JAKARTA, KOMPAS.com — "Saya terus memantau kondisi dan mondar-mandir ke Cendana," ungkap Probosutedjo, adik presiden RI ke-2 Soeharto dalam buku Memoar Romantika Probosutedjo: Saya dan Mas Harto.
Tak banyak yang tahu apa yang sesungguhnya terjadi di Cendana pada 20 Mei 1998 malam, sehari sebelum Soeharto menanggalkan kekuasaan yang ia genggam 32 tahun lamanya.
Namun, Probosutedjo yang punya akses keluar masuk Cendana menceritakan kondisi di kediaman Pak Harto 20 tahun silam tersebut.

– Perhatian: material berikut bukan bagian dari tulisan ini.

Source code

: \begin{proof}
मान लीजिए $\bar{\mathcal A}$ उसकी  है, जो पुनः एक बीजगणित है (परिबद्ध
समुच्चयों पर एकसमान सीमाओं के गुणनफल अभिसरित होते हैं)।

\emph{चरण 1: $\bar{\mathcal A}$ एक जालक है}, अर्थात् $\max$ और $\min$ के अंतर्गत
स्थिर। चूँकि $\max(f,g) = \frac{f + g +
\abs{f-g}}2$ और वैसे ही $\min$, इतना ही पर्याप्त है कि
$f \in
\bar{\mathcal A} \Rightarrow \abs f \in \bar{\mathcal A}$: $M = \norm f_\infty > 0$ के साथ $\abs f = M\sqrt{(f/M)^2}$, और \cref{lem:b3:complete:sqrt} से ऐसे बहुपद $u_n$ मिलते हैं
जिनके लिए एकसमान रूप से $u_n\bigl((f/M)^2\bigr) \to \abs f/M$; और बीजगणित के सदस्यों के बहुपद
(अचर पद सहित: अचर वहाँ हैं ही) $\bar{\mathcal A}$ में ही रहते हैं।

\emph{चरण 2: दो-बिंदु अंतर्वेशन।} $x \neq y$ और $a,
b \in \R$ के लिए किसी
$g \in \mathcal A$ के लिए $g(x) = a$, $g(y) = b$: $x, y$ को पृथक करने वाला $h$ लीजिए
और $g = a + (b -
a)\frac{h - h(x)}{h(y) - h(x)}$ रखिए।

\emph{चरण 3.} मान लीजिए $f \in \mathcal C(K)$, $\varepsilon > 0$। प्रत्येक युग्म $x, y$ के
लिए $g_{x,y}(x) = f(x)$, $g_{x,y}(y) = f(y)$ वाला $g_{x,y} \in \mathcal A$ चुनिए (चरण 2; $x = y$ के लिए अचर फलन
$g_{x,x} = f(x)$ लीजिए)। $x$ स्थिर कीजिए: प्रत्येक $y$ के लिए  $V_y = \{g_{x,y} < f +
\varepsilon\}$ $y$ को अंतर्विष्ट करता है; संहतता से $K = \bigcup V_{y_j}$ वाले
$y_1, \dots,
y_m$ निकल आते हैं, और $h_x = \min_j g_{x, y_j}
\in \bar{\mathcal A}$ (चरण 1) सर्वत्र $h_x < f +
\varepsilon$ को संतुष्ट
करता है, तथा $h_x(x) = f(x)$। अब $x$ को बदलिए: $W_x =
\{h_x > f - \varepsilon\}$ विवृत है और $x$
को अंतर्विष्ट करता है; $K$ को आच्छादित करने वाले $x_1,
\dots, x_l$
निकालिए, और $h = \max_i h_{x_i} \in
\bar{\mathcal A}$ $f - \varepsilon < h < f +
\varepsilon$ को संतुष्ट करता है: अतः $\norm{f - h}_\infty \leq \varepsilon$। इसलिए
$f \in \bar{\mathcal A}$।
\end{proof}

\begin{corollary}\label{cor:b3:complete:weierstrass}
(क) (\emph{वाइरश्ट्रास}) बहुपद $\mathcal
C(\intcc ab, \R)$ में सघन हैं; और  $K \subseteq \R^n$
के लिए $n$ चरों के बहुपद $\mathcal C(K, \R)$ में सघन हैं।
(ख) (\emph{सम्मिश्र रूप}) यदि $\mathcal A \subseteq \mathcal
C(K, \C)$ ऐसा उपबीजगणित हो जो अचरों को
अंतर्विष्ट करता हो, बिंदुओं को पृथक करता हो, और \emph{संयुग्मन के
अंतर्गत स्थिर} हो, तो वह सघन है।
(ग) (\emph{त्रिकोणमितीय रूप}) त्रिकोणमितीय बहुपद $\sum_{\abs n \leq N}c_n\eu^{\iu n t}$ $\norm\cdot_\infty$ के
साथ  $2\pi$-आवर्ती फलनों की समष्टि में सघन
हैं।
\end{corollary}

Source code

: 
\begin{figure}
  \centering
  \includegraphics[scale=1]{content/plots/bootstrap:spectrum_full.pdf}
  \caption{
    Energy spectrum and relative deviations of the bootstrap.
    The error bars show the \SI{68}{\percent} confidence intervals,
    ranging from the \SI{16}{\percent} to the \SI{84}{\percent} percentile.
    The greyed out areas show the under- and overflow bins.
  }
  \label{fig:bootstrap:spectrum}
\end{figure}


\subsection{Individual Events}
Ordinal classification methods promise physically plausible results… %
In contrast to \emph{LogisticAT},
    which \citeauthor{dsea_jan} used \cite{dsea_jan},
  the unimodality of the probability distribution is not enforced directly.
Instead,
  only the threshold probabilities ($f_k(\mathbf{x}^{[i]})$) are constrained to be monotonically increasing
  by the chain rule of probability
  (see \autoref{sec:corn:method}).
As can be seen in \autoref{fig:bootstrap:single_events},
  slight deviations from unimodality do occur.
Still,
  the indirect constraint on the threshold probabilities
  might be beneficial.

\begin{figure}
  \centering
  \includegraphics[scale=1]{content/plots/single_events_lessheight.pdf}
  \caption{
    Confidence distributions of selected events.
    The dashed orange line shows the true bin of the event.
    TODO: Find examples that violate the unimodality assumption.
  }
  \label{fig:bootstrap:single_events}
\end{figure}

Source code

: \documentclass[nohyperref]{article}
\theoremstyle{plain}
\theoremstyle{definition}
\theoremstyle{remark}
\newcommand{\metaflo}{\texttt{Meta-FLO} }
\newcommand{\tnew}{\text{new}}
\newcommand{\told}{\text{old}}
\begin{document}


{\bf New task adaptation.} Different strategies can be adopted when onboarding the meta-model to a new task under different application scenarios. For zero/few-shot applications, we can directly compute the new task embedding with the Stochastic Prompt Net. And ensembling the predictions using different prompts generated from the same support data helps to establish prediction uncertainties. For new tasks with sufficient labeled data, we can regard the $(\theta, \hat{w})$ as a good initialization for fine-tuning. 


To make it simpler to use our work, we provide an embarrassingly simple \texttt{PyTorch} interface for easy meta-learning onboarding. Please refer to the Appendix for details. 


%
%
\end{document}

Beberapa hari sebelum 20 Mei 1998, kawasan Cendana dan sekitarnya telah dilindungi oleh barikade pasukan penjaga. Tak sembarang orang bisa menembus masuk ke Cendana.
Baca juga: Cerita Wartawan "Kompas" Jelang Runtuhnya Kekuasaan Soeharto...
Namun, sebagai keluarga Cendana, Probosutedjo merupakan sedikit orang yang bisa melintas kawasan itu dengan mudah.
Beberapa hari jelang menyatakan mundur, Soeharto mengadakan berbagai pertemuan dengan akademisi dan tokoh politk di Cendana, termasuk pimpinan MPR saat itu, Harmoko.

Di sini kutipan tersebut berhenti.